#### [Provided data]

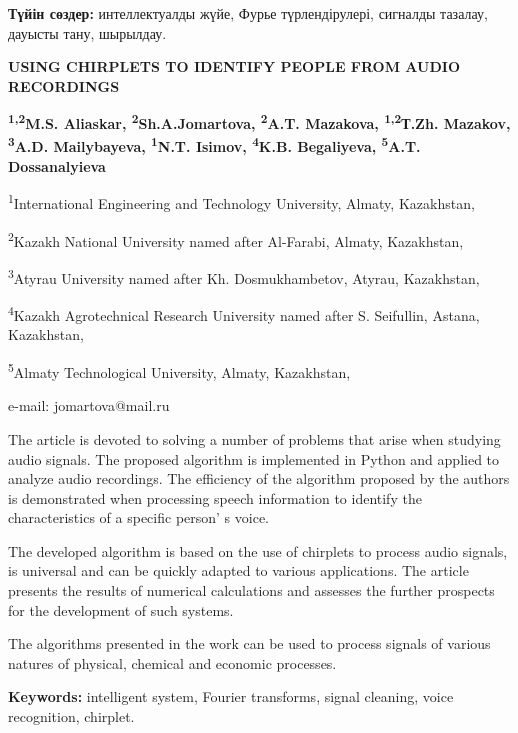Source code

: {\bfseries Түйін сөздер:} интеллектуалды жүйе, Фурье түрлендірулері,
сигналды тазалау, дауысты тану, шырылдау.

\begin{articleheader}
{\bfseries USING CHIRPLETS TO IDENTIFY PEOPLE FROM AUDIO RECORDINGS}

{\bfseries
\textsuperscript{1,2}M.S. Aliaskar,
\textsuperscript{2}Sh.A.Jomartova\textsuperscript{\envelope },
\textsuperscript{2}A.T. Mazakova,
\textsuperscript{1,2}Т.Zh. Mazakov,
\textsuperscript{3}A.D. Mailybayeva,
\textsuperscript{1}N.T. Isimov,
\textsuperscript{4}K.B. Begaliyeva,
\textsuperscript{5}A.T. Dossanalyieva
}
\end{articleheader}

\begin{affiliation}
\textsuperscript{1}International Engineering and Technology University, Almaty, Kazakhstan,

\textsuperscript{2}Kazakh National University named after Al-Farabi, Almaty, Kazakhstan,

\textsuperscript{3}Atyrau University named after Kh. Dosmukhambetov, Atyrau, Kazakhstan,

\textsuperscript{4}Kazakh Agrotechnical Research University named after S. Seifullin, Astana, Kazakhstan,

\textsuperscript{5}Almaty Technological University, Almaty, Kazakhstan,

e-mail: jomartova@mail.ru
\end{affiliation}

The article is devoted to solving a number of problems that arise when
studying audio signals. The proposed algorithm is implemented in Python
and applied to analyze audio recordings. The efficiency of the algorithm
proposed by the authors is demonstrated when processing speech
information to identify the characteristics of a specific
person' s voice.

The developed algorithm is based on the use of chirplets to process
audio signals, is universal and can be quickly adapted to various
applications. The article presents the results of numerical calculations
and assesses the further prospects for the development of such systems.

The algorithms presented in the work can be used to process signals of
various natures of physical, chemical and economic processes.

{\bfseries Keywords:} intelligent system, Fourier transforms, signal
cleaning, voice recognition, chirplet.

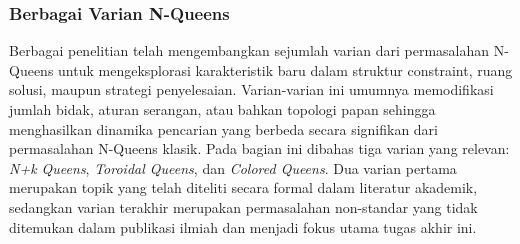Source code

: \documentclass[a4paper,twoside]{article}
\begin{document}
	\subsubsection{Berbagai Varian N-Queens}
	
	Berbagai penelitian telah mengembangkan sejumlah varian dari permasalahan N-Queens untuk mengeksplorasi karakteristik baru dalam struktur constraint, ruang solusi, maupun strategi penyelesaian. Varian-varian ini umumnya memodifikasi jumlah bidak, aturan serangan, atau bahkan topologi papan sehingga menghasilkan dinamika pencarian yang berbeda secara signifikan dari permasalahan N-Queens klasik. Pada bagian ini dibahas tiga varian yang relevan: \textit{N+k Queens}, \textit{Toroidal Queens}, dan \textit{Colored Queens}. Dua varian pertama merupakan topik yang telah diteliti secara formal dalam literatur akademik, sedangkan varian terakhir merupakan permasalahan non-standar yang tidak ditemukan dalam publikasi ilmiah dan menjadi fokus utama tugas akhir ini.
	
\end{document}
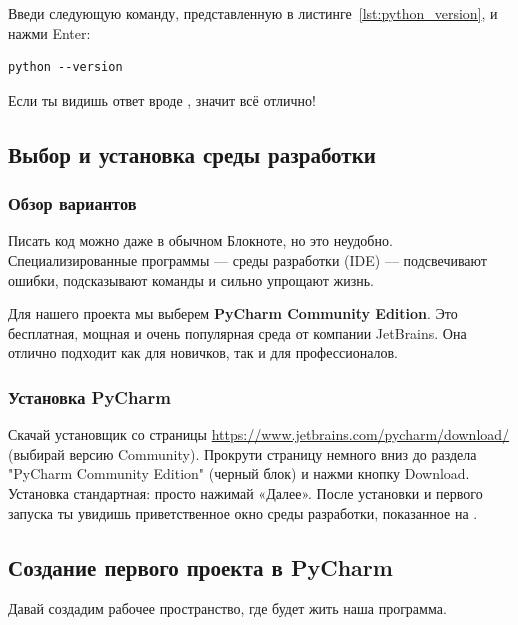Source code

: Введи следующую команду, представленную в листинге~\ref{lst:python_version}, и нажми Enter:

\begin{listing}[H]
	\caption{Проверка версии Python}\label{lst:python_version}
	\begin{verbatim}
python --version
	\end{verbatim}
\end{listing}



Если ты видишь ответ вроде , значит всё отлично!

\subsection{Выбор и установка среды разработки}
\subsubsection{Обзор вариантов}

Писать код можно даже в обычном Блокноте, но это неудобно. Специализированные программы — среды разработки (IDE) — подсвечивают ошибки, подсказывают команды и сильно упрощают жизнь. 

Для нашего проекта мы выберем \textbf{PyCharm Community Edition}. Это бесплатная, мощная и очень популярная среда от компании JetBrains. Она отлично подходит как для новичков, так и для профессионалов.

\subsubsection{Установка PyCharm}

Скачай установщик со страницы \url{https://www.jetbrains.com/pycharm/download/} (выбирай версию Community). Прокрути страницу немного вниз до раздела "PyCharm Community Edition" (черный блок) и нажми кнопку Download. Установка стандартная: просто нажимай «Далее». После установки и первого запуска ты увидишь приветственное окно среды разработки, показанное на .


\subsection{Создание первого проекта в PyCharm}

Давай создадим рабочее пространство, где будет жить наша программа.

#### [Exercise]
Whenever the word "affiliation" appears in a line of the listing, copy out that line.

#### [Response]
\begin{affiliation}
\end{affiliation}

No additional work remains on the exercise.